WHAT IS NEEDED: Make a word-for-word copy of the entries below from their first line through the line with "- abs_r : r-band", and add nothing.

#####

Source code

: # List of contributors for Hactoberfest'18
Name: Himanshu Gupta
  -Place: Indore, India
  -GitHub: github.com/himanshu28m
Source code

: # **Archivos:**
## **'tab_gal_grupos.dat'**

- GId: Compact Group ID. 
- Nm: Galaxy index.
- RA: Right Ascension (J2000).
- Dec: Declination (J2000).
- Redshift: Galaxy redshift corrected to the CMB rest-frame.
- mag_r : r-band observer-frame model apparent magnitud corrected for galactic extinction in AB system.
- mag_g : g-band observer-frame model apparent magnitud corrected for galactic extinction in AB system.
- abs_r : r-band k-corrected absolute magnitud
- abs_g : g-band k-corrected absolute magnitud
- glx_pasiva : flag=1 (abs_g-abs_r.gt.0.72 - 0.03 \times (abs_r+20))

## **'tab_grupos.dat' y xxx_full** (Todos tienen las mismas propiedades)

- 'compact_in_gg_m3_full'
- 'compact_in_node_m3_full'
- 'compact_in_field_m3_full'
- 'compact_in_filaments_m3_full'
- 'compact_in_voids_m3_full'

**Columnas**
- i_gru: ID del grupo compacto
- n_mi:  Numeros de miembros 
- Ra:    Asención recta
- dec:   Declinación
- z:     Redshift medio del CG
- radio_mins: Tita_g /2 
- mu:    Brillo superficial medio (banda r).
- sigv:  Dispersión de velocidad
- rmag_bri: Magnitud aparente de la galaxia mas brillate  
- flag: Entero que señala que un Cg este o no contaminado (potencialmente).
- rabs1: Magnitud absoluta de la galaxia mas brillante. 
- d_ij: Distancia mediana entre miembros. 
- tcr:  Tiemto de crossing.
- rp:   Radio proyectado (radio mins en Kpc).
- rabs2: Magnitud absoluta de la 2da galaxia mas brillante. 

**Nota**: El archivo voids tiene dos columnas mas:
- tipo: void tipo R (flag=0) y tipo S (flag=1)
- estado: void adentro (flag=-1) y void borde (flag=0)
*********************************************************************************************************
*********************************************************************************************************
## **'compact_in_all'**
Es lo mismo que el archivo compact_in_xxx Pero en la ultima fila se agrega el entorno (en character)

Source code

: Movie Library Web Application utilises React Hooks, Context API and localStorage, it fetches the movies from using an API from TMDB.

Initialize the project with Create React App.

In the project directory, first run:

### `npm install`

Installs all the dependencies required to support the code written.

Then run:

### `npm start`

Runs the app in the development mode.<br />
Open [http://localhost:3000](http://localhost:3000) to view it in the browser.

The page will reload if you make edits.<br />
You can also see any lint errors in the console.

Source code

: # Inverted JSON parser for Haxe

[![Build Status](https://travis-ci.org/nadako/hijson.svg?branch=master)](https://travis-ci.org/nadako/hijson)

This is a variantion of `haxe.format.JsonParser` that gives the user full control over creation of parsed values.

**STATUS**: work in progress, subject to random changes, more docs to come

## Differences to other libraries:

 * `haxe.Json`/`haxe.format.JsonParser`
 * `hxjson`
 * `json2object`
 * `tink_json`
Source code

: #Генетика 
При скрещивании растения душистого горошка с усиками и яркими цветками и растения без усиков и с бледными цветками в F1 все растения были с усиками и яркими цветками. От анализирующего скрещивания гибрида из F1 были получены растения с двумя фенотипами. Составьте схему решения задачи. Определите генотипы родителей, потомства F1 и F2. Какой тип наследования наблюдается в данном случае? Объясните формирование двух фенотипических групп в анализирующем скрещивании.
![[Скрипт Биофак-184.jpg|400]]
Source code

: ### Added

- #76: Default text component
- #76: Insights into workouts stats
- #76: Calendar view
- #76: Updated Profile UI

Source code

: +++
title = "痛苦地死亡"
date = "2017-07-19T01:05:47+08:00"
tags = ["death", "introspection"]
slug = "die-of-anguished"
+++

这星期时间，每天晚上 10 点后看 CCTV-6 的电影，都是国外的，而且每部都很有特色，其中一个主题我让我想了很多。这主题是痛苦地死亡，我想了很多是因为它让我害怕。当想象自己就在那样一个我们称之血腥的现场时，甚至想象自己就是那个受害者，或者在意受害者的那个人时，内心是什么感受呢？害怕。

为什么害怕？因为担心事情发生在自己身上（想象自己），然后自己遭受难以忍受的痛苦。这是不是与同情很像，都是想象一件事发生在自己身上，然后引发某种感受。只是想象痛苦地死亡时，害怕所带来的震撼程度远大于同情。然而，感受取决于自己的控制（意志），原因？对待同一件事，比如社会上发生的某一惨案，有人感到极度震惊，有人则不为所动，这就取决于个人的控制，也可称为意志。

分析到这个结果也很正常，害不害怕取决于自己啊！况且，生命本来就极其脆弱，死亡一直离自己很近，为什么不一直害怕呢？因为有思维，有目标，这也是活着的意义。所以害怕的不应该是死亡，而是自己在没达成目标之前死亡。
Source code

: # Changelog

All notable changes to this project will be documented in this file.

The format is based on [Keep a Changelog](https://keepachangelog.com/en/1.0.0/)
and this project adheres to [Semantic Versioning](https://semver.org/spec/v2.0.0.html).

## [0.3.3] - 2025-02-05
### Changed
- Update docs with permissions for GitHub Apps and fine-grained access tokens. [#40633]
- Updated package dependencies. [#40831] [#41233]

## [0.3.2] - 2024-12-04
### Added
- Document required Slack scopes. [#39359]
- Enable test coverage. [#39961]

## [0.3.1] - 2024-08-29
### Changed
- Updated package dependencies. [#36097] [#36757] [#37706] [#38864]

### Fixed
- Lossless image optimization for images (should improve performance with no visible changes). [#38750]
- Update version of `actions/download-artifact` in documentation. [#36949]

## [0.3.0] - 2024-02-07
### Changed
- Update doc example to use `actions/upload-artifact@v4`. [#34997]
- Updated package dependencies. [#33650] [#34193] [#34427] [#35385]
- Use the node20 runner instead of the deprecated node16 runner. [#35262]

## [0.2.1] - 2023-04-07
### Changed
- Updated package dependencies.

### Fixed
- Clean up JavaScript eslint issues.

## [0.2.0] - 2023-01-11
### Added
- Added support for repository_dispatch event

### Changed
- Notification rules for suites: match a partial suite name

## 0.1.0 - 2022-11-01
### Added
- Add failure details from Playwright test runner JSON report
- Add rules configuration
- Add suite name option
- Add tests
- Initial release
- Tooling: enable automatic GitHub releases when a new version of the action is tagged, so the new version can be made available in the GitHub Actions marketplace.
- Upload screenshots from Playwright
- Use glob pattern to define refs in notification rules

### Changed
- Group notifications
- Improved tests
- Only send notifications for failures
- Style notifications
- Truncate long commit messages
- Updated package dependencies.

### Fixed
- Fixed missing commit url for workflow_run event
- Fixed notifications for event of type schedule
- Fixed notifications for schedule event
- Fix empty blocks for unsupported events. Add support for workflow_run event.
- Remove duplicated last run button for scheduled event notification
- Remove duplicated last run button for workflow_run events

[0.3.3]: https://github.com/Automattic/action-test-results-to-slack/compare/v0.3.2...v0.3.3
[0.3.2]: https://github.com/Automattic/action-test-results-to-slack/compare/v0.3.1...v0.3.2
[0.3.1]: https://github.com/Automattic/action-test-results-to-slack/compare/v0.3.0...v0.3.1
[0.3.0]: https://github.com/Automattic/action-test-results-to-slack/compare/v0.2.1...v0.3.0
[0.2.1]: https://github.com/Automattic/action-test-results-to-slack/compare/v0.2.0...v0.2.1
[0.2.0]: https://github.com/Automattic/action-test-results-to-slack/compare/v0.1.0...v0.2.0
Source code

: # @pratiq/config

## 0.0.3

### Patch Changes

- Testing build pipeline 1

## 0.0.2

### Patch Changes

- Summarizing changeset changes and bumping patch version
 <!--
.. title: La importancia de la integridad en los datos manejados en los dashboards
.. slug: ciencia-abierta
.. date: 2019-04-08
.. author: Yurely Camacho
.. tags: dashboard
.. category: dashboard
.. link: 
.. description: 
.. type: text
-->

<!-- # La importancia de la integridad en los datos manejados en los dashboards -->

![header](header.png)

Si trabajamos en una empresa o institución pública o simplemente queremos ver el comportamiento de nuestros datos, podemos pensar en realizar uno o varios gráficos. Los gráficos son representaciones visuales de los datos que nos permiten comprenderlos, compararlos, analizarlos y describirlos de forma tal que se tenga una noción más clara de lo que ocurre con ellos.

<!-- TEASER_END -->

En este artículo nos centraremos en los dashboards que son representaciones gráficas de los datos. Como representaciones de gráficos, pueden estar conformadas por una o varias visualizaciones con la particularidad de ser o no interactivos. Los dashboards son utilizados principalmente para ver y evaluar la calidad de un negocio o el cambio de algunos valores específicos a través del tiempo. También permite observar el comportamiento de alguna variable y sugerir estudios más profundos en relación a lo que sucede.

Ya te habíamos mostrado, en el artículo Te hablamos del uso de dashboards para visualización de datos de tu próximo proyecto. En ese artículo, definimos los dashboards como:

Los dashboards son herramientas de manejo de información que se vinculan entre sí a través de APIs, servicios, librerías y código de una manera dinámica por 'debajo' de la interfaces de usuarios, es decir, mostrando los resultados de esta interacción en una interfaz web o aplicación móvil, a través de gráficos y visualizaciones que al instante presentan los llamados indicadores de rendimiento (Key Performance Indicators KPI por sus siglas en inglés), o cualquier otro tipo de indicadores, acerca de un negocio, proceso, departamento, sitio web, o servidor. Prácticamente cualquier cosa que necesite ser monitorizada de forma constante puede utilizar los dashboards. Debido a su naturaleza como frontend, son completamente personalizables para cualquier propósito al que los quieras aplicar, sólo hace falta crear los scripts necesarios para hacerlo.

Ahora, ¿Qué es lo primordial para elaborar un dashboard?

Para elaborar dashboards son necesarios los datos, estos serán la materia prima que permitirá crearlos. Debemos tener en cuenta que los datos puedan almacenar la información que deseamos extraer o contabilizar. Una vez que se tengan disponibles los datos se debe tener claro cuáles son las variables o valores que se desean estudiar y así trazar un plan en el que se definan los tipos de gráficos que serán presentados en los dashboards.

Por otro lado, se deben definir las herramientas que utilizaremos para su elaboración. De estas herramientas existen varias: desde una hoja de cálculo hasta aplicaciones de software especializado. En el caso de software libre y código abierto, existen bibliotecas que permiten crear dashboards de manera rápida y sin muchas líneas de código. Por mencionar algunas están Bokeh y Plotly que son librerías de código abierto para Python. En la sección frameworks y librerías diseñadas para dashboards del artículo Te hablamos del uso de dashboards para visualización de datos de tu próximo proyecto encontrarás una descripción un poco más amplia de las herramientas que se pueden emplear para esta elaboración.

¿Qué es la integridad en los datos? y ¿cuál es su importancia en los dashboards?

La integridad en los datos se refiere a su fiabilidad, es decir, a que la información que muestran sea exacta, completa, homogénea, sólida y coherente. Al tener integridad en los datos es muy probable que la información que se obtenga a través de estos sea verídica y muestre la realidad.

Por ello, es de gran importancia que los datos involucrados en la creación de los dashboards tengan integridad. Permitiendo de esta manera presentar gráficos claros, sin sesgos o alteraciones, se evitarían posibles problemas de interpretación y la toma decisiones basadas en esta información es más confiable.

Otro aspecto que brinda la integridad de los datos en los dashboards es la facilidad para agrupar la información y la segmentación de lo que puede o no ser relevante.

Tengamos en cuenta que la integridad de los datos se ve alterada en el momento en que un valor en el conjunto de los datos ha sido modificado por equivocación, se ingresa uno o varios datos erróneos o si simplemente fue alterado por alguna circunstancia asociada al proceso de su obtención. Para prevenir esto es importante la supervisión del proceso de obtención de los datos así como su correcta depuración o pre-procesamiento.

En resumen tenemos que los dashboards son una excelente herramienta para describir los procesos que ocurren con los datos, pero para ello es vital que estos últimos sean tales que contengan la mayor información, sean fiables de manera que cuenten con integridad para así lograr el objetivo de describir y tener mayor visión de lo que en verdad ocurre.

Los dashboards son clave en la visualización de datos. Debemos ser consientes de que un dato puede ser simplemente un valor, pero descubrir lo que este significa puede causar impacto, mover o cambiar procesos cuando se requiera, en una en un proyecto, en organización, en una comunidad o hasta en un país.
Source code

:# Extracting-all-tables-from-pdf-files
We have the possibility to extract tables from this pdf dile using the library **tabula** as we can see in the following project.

#####

SOLUTION TO THIS PROBLEM:
Source code

: # List of contributors for Hactoberfest'18
Name: Himanshu Gupta
  -Place: Indore, India
  -GitHub: github.com/himanshu28m
Source code

: # **Archivos:**
## **'tab_gal_grupos.dat'**

- GId: Compact Group ID. 
- Nm: Galaxy index.
- RA: Right Ascension (J2000).
- Dec: Declination (J2000).
- Redshift: Galaxy redshift corrected to the CMB rest-frame.
- mag_r : r-band observer-frame model apparent magnitud corrected for galactic extinction in AB system.
- mag_g : g-band observer-frame model apparent magnitud corrected for galactic extinction in AB system.
- abs_r : r-band k-corrected absolute magnitud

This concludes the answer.